MLF Chapter & Verse
The Manchester Literature Festival Blog
Spotlight On: Carcanet Press
Continuing our series spotlighting small presses in the North, we spoke to Michael Schmidt, publisher at Manchester based poetry press Carcanet.
When and why did you start Carcanet Press?
My friends and I started Carcanet in 1969 because there were several poets (new and old, UK and from abroad, in English and in translation) whose work we liked and who weren’t being taken on by the established publishers. The world back then had many fewer small presses, and the poetry output per annum was much more modest than it is now. Translation was generally neglected. We had excellent translators including Ted Hughes, Michael Hamburger and Elaine Feinstein with work to offer and excellent advice.

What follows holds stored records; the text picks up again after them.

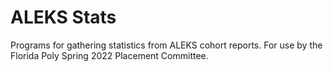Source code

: # ALEKS Stats

Programs for gathering statistics from ALEKS cohort reports. For use by the Florida Poly Spring 2022 Placement Committee.
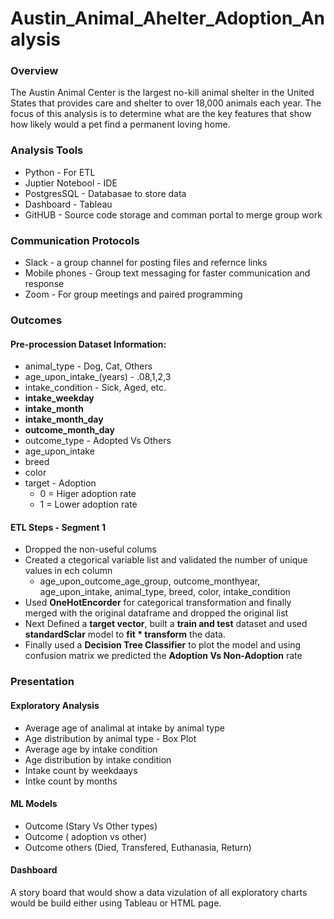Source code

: # Austin_Animal_Ahelter_Adoption_Analysis
### Overview

The Austin Animal Center is the largest no-kill animal shelter in the United States that provides care and shelter to over 18,000 animals each year. The focus of this analysis is to determine what are the key features that show how likely would a pet find a permanent loving home. 

### Analysis Tools
* Python - For ETL 
* Juptier Notebool - IDE 
* PostgresSQL - Databasae to store data
* Dashboard - Tableau
* GitHUB - Source code storage and comman portal to merge group work

### Communication Protocols
* Slack - a group channel for posting files and refernce links
* Mobile phones - Group text messaging for faster communication and response
* Zoom - For group meetings and paired programming

### Outcomes

#### Pre-procession Dataset Information:
* animal_type - Dog, Cat, Others
* age_upon_intake_(years) - .08,1,2,3
* intake_condition - Sick, Aged, etc.
* **intake_weekday** 
* **intake_month**
* **intake_month_day**
* **outcome_month_day**
* outcome_type - Adopted Vs Others
* age_upon_intake
* breed 
* color
* target - Adoption
  * 0 = Higer adoption rate
  * 1 = Lower adoption rate

#### ETL Steps - Segment 1
* Dropped the non-useful colums
* Created a ctegorical variable list and validated the number of unique values in ech column
  *  age_upon_outcome_age_group, outcome_monthyear, age_upon_intake, animal_type, breed, color, intake_condition
* Used **OneHotEncorder** for categorical transformation and finally merged with the original dataframe and dropped the original list
* Next Defined a **target vector**, built a **train and test** dataset and used **standardSclar** model to **fit * transform** the data.
* Finally used a **Decision Tree Classifier** to plot the model and using confusion matrix we predicted the **Adoption Vs Non-Adoption** rate


### Presentation
#### Exploratory Analysis
* Average age of analimal at intake by animal type 
* Age distribution by animal type - Box Plot
* Average age by intake condition
* Age distribution by intake condition
* Intake count by weekdaays
* Intke count by months
#### ML Models
* Outcome  (Stary Vs Other types)
* Outcome ( adoption vs other)
* Outcome others (Died, Transfered, Euthanasia, Return)

#### Dashboard
A story board that would show a data vizulation of all exploratory charts would be build either using Tableau or HTML page.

Which book from your back catalogue should we all know about?
What are you publishing this year?
We have 40 new titles either already published or due between now and December. To choose five key titles from amongst them, Gillian Clarke’s radical essays and journal Roots Home; Ned Denny’s B (After Dante), a wholly new approach to the Divine Comedy; Lorna Goodison’s new collection Mother Muse; Forward Prize winner Parwana Fayyaz’s first book, Forty Names, and Louise Gluck’s new collection, Winter Recipes from the Collective.
While we wait for live events to start again, are you doing anything in a digital forum that we can join in with?
We have run a series of successful digital launches and events, with Q&As, and we have attracted national and international audiences of between 60 and 200 individuals. You can find out more on our website HERE.
Where can we buy your books?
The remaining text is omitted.